Work order:
Set down exactly the lines in the records below that run from the line with "کوثرِ حَقّ از حقّۀ دِل گشته هُویدا" to the line with "Основным достоинством данного", inclusive, and nothing more.

Input data:
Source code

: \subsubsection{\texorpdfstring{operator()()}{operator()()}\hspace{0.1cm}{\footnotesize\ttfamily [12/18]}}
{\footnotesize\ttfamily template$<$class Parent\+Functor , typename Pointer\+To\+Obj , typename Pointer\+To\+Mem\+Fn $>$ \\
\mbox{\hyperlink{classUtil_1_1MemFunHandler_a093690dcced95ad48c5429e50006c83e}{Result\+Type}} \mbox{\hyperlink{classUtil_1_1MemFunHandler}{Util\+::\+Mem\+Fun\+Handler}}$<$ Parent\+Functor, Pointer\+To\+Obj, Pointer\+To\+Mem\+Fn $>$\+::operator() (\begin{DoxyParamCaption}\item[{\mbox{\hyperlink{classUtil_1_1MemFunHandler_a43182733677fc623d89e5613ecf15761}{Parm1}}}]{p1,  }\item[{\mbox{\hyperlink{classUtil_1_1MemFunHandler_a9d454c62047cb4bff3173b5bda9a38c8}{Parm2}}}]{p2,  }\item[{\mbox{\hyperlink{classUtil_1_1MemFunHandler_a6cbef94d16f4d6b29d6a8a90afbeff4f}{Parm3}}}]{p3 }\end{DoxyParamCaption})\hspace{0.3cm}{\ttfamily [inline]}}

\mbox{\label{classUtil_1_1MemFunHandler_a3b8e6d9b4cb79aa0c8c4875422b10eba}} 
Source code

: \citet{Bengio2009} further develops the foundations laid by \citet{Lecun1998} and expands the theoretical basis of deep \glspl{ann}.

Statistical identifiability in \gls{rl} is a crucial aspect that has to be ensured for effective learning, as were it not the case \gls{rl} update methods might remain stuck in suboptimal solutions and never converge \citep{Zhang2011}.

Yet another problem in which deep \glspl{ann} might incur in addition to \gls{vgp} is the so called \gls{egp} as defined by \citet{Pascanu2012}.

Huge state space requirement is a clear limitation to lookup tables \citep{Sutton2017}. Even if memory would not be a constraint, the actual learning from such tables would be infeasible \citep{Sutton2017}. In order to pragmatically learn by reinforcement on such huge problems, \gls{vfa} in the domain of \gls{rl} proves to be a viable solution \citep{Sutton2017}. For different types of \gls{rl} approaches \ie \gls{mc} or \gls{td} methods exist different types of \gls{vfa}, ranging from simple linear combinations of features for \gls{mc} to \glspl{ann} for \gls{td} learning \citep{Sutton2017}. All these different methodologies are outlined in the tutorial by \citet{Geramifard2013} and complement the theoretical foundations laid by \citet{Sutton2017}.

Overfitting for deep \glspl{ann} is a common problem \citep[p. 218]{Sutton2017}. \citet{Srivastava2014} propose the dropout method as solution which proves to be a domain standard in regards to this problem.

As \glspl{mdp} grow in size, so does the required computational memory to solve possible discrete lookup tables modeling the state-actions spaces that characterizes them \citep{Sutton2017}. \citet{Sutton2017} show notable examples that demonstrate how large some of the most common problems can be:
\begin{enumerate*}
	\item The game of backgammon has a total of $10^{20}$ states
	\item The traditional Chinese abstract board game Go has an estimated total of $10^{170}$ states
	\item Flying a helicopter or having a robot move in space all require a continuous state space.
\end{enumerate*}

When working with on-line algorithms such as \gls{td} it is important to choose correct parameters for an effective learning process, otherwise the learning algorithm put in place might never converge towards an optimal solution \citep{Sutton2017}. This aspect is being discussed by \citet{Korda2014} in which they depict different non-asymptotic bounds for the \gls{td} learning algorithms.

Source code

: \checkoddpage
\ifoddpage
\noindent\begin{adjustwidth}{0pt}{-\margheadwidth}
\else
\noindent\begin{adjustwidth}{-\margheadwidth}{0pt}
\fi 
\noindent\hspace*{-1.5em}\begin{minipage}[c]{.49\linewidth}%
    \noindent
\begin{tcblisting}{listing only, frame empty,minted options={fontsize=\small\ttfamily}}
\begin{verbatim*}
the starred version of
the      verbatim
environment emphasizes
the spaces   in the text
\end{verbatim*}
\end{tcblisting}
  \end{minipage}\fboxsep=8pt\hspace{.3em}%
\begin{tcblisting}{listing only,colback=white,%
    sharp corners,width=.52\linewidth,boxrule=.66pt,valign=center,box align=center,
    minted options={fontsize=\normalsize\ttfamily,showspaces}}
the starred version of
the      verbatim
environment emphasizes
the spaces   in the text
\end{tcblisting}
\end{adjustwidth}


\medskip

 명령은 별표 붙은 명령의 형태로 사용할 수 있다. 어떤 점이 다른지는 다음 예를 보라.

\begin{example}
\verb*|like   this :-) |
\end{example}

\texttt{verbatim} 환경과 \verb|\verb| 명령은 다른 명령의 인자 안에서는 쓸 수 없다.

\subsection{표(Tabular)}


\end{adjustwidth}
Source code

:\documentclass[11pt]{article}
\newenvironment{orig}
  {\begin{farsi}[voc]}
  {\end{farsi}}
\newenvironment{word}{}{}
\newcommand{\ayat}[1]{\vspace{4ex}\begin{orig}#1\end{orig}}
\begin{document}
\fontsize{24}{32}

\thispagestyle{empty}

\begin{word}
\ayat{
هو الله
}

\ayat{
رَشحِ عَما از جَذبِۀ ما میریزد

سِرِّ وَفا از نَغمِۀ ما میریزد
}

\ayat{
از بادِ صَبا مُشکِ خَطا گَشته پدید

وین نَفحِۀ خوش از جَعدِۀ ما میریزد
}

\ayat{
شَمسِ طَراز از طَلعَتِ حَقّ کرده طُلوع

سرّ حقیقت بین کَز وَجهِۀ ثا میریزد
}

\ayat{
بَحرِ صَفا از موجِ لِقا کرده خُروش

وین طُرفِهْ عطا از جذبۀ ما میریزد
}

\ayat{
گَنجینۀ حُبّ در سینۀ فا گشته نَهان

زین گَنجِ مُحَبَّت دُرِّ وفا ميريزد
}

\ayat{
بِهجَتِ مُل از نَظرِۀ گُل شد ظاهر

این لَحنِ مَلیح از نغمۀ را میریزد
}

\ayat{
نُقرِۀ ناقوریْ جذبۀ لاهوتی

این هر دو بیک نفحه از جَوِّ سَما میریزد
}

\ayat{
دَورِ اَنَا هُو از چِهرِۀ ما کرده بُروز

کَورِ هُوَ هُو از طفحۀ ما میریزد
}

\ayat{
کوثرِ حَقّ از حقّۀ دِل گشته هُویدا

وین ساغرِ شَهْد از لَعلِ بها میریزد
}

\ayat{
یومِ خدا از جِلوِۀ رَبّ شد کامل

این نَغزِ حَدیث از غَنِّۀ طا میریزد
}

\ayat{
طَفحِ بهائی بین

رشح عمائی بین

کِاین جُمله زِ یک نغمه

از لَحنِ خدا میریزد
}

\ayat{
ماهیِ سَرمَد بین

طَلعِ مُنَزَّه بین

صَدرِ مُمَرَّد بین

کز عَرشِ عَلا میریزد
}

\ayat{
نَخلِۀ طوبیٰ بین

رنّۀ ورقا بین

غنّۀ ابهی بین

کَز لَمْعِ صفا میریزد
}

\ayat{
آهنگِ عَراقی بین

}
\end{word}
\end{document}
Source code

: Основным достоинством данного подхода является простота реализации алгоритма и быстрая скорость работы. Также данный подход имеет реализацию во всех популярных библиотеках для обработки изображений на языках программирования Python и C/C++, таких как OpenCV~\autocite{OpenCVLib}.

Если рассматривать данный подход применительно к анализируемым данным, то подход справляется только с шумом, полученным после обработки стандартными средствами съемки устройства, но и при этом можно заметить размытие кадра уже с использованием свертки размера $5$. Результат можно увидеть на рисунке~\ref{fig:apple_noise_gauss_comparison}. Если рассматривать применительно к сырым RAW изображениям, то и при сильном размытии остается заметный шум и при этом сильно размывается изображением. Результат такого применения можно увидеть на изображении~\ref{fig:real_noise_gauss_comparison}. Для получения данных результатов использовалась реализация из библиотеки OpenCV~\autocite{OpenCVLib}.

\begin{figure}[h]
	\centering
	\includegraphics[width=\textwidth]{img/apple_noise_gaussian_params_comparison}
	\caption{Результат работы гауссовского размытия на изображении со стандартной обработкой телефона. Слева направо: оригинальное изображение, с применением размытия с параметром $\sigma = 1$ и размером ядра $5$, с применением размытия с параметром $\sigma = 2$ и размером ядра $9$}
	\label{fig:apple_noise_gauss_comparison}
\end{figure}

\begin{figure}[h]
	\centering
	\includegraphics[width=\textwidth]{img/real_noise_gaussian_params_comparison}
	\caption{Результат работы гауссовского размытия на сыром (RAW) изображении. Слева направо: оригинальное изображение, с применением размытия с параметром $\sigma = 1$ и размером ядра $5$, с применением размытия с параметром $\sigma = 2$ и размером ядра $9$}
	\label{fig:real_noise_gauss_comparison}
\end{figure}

Your solution:
کوثرِ حَقّ از حقّۀ دِل گشته هُویدا

وین ساغرِ شَهْد از لَعلِ بها میریزد
}

\ayat{
یومِ خدا از جِلوِۀ رَبّ شد کامل

این نَغزِ حَدیث از غَنِّۀ طا میریزد
}

\ayat{
طَفحِ بهائی بین

رشح عمائی بین

کِاین جُمله زِ یک نغمه

از لَحنِ خدا میریزد
}

\ayat{
ماهیِ سَرمَد بین

طَلعِ مُنَزَّه بین

صَدرِ مُمَرَّد بین

کز عَرشِ عَلا میریزد
}

\ayat{
نَخلِۀ طوبیٰ بین

رنّۀ ورقا بین

غنّۀ ابهی بین

کَز لَمْعِ صفا میریزد
}

\ayat{
آهنگِ عَراقی بین

}
\end{word}
\end{document}
Source code

: Основным достоинством данного подхода является простота реализации алгоритма и быстрая скорость работы. Также данный подход имеет реализацию во всех популярных библиотеках для обработки изображений на языках программирования Python и C/C++, таких как OpenCV~\autocite{OpenCVLib}.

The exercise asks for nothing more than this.